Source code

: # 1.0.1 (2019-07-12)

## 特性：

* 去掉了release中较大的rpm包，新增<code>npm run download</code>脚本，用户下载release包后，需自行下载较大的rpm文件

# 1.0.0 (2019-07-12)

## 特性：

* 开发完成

...

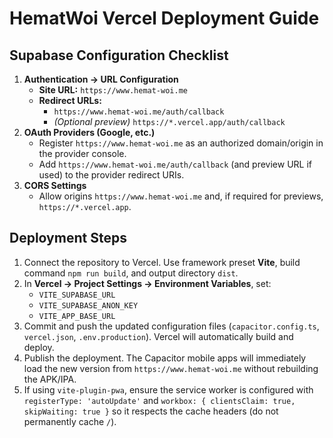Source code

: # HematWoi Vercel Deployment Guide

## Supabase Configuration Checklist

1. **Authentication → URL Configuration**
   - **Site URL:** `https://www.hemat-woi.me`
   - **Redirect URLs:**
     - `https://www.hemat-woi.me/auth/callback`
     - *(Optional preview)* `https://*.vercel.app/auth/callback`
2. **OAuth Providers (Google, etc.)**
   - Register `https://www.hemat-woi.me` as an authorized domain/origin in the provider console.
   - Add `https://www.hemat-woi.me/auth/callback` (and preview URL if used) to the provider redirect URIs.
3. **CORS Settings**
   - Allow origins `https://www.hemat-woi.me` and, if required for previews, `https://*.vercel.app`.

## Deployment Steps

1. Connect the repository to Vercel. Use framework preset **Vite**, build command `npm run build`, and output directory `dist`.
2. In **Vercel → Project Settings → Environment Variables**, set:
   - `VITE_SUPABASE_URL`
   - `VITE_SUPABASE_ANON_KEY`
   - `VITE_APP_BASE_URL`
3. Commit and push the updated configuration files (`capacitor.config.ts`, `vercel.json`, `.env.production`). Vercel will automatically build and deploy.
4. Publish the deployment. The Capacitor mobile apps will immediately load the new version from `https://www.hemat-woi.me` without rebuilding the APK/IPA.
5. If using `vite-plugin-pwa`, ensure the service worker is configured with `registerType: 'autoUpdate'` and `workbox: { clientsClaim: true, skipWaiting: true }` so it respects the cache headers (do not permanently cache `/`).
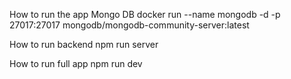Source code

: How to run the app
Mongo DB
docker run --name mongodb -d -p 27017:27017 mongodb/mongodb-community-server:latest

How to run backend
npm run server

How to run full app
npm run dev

**Problem to work on**
Where a line above contains the string "will", copy that line.

**Solution to the exercise**
3. Commit and push the updated configuration files (`capacitor.config.ts`, `vercel.json`, `.env.production`). Vercel will automatically build and deploy.
4. Publish the deployment. The Capacitor mobile apps will immediately load the new version from `https://www.hemat-woi.me` without rebuilding the APK/IPA.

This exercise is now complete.